Start of PROVIDED DATA

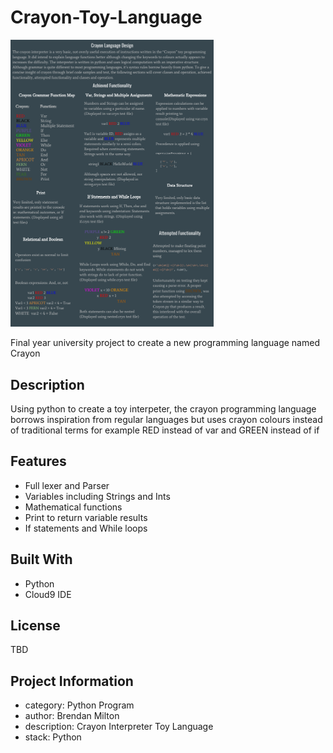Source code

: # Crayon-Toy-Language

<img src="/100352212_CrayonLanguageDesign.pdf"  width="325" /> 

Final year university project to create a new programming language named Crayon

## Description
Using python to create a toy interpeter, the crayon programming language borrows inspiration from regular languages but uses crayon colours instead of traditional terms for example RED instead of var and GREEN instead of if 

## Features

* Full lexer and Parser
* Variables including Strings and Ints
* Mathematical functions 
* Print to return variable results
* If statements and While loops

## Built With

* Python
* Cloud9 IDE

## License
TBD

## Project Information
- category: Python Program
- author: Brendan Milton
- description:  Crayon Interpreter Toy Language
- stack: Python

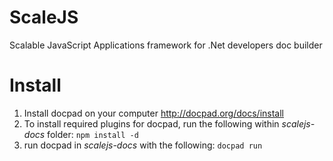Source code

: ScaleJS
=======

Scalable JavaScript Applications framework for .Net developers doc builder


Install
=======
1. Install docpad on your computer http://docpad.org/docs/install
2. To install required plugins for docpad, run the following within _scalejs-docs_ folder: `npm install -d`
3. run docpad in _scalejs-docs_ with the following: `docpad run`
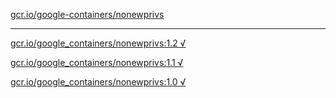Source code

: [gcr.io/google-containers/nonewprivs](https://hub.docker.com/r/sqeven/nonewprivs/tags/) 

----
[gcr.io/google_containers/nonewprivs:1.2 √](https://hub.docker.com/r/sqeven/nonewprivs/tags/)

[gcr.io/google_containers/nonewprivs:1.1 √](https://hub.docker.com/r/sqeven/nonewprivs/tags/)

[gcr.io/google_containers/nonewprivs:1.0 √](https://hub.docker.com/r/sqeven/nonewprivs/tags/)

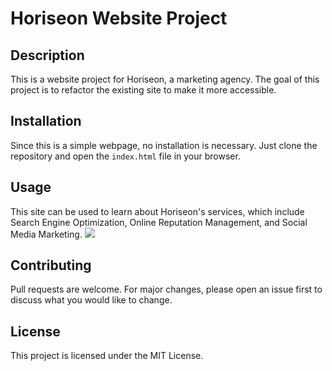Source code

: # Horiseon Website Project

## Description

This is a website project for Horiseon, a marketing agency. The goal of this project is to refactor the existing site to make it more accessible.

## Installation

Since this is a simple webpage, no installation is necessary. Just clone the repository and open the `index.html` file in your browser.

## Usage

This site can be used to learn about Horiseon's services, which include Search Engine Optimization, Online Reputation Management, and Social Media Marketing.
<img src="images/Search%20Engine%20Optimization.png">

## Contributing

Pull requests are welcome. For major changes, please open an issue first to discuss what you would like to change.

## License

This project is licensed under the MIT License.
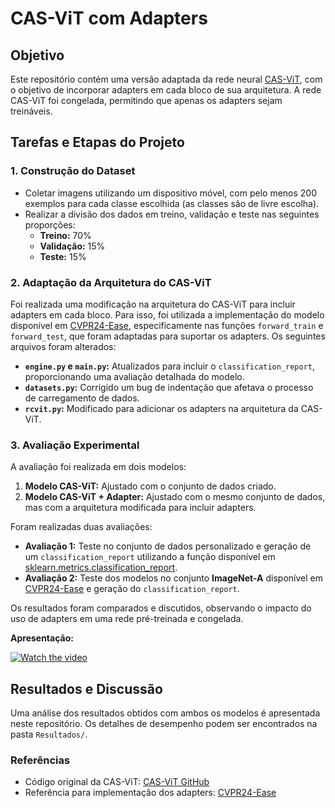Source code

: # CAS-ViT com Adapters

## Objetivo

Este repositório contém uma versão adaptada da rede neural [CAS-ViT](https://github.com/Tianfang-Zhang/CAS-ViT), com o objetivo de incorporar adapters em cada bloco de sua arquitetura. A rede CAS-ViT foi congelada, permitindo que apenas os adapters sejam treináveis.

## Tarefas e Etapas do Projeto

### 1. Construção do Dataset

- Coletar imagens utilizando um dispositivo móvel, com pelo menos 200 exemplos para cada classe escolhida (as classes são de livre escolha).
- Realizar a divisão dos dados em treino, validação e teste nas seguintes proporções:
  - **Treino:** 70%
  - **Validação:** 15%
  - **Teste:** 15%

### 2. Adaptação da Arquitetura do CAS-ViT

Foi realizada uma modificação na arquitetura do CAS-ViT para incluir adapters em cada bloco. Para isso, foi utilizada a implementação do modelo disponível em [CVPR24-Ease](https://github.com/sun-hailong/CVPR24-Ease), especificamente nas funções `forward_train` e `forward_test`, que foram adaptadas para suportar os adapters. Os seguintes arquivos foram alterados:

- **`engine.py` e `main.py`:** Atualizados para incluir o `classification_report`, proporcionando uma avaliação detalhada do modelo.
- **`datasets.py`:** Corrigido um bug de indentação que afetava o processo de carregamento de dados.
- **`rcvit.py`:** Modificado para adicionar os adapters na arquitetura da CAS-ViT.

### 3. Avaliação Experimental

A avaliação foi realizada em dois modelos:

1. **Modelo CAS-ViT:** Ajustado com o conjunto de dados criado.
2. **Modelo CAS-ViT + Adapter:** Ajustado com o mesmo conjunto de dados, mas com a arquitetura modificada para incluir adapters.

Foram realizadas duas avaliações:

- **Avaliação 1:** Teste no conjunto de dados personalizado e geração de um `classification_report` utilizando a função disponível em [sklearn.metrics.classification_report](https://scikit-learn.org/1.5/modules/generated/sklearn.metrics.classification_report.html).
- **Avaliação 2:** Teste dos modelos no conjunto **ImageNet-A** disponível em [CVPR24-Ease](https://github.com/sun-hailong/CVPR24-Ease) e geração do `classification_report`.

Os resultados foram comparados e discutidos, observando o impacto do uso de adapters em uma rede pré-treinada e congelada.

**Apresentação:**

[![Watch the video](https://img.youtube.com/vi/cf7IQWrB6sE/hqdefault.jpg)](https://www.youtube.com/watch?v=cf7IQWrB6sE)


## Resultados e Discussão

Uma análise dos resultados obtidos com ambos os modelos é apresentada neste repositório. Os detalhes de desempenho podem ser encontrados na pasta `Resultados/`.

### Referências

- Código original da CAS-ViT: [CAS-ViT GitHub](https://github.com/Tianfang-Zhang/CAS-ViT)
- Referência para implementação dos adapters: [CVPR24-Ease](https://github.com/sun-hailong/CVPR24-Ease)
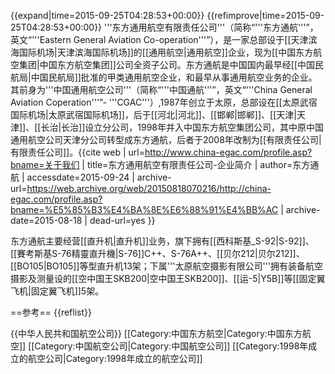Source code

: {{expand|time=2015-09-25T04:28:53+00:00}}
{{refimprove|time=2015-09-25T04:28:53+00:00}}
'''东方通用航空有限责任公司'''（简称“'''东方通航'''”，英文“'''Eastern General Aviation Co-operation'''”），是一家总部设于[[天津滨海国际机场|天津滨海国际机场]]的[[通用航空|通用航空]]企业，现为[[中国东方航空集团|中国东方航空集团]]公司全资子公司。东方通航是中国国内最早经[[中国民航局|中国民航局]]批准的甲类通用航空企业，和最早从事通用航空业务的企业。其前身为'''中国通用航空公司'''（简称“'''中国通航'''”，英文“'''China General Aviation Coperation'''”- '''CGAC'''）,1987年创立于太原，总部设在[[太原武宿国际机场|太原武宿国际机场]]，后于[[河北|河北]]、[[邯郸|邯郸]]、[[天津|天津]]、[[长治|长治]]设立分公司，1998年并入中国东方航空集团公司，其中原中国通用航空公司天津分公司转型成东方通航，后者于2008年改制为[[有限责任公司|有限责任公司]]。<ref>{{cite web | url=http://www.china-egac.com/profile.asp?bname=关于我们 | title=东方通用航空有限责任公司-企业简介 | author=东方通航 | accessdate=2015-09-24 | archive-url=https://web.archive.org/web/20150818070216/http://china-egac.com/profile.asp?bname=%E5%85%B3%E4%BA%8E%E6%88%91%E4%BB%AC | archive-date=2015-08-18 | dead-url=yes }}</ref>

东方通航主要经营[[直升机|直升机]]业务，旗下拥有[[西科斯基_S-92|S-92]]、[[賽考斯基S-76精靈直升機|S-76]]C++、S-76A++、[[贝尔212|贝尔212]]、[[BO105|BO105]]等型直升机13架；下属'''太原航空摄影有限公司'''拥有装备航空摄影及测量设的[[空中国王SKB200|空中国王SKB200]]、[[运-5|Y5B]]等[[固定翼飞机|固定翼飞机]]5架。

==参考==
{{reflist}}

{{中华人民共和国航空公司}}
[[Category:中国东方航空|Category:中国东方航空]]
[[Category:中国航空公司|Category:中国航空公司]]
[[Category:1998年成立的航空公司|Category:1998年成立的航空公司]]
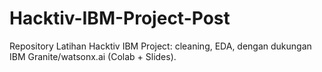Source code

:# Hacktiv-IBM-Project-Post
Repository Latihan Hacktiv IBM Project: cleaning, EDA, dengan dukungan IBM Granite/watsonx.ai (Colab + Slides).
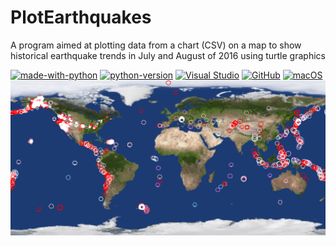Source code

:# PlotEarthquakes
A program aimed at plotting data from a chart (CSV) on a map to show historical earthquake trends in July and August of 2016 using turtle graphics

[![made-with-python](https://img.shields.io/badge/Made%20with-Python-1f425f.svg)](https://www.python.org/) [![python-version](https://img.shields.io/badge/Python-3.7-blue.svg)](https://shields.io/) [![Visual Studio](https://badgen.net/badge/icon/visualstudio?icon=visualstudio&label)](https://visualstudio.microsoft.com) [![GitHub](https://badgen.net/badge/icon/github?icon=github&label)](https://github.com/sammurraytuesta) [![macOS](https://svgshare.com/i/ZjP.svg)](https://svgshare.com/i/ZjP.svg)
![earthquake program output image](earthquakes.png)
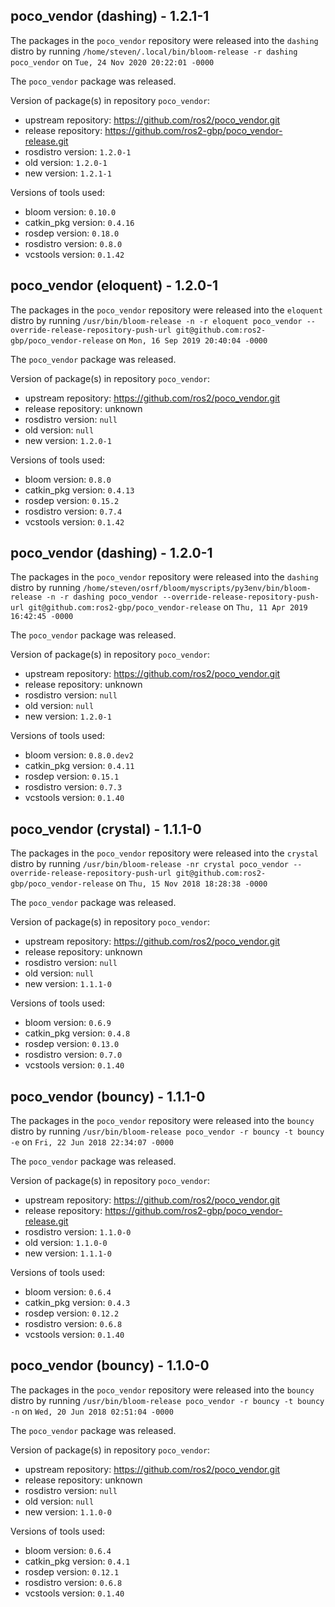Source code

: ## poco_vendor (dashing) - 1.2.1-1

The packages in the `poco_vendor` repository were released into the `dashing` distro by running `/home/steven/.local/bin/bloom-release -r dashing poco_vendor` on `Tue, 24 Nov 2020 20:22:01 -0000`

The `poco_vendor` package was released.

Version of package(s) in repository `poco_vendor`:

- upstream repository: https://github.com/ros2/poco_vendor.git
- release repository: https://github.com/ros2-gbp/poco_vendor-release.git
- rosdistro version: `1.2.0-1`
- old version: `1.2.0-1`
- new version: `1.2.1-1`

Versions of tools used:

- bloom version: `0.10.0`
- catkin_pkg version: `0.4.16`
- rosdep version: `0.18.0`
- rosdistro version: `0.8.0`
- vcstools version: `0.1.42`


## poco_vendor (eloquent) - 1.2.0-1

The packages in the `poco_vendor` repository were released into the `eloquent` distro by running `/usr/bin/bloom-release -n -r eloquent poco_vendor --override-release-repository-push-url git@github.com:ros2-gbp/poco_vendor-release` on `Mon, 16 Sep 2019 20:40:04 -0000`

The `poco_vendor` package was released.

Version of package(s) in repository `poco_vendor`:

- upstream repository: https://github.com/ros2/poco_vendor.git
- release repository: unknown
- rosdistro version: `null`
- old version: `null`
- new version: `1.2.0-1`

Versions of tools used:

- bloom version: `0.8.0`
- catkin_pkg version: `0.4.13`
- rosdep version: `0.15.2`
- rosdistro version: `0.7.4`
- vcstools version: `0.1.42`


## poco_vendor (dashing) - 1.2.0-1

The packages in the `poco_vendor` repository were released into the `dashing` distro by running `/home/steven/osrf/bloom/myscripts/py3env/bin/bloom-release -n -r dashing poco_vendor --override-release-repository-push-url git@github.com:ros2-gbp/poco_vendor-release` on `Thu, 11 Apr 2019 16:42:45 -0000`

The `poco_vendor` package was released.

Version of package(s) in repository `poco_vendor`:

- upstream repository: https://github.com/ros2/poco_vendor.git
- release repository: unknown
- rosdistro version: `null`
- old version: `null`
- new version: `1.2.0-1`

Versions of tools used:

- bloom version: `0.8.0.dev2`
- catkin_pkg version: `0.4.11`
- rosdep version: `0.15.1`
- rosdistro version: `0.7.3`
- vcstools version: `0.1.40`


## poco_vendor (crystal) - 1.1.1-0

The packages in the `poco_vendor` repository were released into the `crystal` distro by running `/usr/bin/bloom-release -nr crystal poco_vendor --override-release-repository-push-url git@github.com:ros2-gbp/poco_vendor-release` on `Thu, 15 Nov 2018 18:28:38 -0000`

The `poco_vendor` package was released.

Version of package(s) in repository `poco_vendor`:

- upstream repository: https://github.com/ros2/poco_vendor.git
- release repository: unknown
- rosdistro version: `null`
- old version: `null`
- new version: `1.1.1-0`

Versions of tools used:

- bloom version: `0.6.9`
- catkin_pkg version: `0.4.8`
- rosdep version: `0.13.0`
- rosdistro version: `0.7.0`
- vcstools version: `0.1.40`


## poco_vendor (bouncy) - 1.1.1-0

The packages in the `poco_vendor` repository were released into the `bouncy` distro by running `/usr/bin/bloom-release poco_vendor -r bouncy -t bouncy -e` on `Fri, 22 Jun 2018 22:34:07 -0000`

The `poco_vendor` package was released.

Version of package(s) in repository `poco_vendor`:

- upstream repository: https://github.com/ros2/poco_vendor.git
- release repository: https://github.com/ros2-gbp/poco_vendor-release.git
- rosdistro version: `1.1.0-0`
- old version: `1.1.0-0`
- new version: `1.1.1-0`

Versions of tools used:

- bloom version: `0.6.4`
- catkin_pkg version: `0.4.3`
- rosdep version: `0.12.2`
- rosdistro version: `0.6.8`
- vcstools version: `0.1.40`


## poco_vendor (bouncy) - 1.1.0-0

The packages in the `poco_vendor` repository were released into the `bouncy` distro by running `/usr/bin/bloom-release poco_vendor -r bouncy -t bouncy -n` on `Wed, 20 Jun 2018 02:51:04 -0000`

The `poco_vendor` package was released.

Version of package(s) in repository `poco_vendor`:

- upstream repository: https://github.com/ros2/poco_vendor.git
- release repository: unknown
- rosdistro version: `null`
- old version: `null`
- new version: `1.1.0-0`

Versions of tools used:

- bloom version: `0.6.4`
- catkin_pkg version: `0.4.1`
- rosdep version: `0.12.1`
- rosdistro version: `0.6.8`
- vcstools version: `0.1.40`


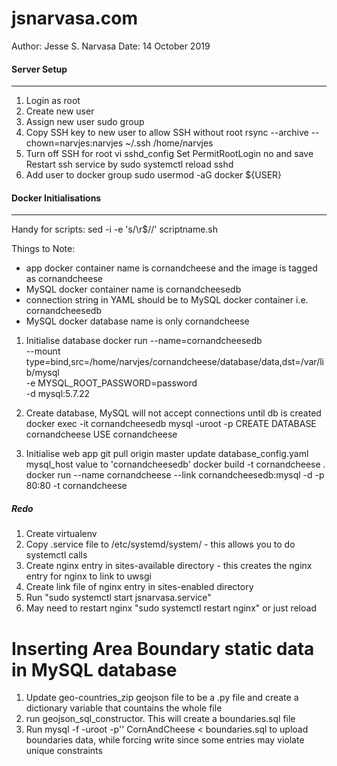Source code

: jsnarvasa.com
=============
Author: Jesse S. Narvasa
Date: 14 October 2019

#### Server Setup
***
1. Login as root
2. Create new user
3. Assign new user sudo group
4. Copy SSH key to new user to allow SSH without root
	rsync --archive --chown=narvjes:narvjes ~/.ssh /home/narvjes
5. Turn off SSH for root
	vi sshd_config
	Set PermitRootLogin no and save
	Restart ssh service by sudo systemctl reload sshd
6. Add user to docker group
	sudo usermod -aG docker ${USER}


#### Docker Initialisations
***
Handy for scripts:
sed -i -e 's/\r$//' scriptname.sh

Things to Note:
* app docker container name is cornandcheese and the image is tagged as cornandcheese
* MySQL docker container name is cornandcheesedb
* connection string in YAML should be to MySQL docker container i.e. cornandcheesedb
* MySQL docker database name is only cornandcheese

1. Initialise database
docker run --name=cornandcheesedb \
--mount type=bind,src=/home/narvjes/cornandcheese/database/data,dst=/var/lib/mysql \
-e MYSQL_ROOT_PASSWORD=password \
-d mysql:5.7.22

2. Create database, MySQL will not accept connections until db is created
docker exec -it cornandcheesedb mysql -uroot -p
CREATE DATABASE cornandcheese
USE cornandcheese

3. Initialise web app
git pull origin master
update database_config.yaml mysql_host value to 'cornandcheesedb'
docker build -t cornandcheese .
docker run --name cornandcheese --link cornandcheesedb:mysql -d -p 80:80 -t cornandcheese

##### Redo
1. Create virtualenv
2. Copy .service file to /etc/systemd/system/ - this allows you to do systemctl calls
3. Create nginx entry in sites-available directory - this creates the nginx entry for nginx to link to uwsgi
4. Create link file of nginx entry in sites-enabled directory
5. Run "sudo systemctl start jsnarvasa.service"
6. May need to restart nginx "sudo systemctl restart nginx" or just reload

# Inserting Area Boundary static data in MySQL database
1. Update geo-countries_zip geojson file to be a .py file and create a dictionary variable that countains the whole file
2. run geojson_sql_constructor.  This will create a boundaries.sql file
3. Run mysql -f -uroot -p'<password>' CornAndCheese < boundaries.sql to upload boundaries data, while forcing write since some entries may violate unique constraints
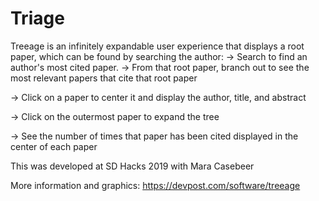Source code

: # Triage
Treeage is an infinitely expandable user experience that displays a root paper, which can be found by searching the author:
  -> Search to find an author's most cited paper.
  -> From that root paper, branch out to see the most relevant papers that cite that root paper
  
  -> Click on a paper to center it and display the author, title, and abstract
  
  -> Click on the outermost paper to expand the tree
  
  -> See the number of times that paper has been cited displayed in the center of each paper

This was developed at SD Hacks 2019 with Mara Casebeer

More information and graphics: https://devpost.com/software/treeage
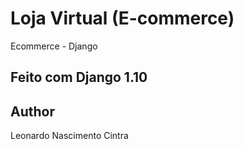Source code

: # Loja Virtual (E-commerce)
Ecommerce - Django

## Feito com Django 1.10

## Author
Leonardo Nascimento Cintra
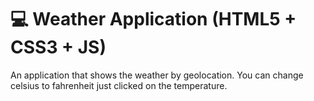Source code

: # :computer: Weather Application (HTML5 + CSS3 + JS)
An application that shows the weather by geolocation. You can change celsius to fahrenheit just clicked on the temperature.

End of PROVIDED DATA

Only the lines from the one containing "(HTML5 + CSS3 + JS)" through the end of the entries above belong in the answer; repeat them exactly.

: # :computer: Weather Application (HTML5 + CSS3 + JS)
An application that shows the weather by geolocation. You can change celsius to fahrenheit just clicked on the temperature.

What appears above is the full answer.